The 10q22.3q23.2 deletion in patient #3 was initially considered a benign CNV because the same deletion was identified in the healthy mother. Therefore, the existence of an unmasked mutation in the homologous allele in the 10q22.3q23.2 region was suspected. However, this hypothesis was negated by the subsequent NGS analyses. van Bon et al.21 reported two cases with familial 10q22.3q23.3 deletions. Finally, we concluded that this deletion might be rather pathogenic in patient #3.

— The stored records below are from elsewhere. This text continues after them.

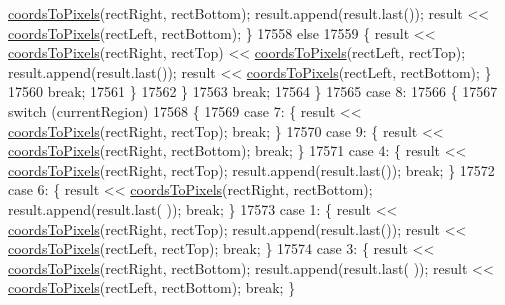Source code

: \begin{DoxyCode}
      \hyperlink{class_q_c_p_abstract_plottable_ade710a776104b14c1c835168ce1bfc5c}{coordsToPixels}(rectRight, rectBottom); result.append(result.last()); result << 
      \hyperlink{class_q_c_p_abstract_plottable_ade710a776104b14c1c835168ce1bfc5c}{coordsToPixels}(rectLeft, rectBottom); \}
17558           \textcolor{keywordflow}{else}
17559           \{ result << \hyperlink{class_q_c_p_abstract_plottable_ade710a776104b14c1c835168ce1bfc5c}{coordsToPixels}(rectRight, rectTop) << 
      \hyperlink{class_q_c_p_abstract_plottable_ade710a776104b14c1c835168ce1bfc5c}{coordsToPixels}(rectLeft, rectTop); result.append(result.last()); result << 
      \hyperlink{class_q_c_p_abstract_plottable_ade710a776104b14c1c835168ce1bfc5c}{coordsToPixels}(rectLeft, rectBottom); \}
17560           \textcolor{keywordflow}{break};
17561         \}
17562       \}
17563       \textcolor{keywordflow}{break};
17564     \}
17565     \textcolor{keywordflow}{case} 8:
17566     \{
17567       \textcolor{keywordflow}{switch} (currentRegion)
17568       \{
17569         \textcolor{keywordflow}{case} 7: \{ result << \hyperlink{class_q_c_p_abstract_plottable_ade710a776104b14c1c835168ce1bfc5c}{coordsToPixels}(rectRight, rectTop); \textcolor{keywordflow}{break}; \}
17570         \textcolor{keywordflow}{case} 9: \{ result << \hyperlink{class_q_c_p_abstract_plottable_ade710a776104b14c1c835168ce1bfc5c}{coordsToPixels}(rectRight, rectBottom); \textcolor{keywordflow}{break}; \}
17571         \textcolor{keywordflow}{case} 4: \{ result << \hyperlink{class_q_c_p_abstract_plottable_ade710a776104b14c1c835168ce1bfc5c}{coordsToPixels}(rectRight, rectTop); result.append(result.last());
       \textcolor{keywordflow}{break}; \}
17572         \textcolor{keywordflow}{case} 6: \{ result << \hyperlink{class_q_c_p_abstract_plottable_ade710a776104b14c1c835168ce1bfc5c}{coordsToPixels}(rectRight, rectBottom); result.append(result.last(
      )); \textcolor{keywordflow}{break}; \}
17573         \textcolor{keywordflow}{case} 1: \{ result << \hyperlink{class_q_c_p_abstract_plottable_ade710a776104b14c1c835168ce1bfc5c}{coordsToPixels}(rectRight, rectTop); result.append(result.last());
       result << \hyperlink{class_q_c_p_abstract_plottable_ade710a776104b14c1c835168ce1bfc5c}{coordsToPixels}(rectLeft, rectTop); \textcolor{keywordflow}{break}; \}
17574         \textcolor{keywordflow}{case} 3: \{ result << \hyperlink{class_q_c_p_abstract_plottable_ade710a776104b14c1c835168ce1bfc5c}{coordsToPixels}(rectRight, rectBottom); result.append(result.last(
      )); result << \hyperlink{class_q_c_p_abstract_plottable_ade710a776104b14c1c835168ce1bfc5c}{coordsToPixels}(rectLeft, rectBottom); \textcolor{keywordflow}{break}; \}

\end{DoxyCode}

The TruSight One panel was developed with the aim of clinical sequencing. Consequently, this panel targets clinically relevant SNVs. In this study, BAM files extracted through NGS using the TruSight One panel were used to detect clinically relevant CNVs. XHMM was used for this purpose because it focused on identifying rare CNVs with a population frequency <5%.4 A pre-normalization step is performed in XHMM to increase the homogeneity of the samples prior to the principal component analysis, which removes extremely variable targets unrelated to CNVs.8,9 Thus, CNVs detected via XHMM are prone to be pathogenic. The ability of the NGS-first approach to detect pathogenic CNVs was comparable to that of chromosomal microarray testing using a 60k platform, which was consistent with the results of previous reports on WES.5,6

In conclusion, pathogenic CNVs were successfully identified by XHMM using BAM files extracted through disease-related exome panel sequencing. The NGS-first approach yielded no false-negative or false-positive values, indicating the high sensitivity and high specificity of this method for the detection of pathogenic CNVs. Although the sample size was not sufficient to reach a final conclusion, the results of this study indicated that XHMM combined with the targeted exome data covering a 12 Mb region could be used as a first-tier screening approach for the identification of both SNVs and CNVs. The identification of possible pathogenic CNVs by the NGS-first approach should be re-confirmed by microarray as the final diagnosis.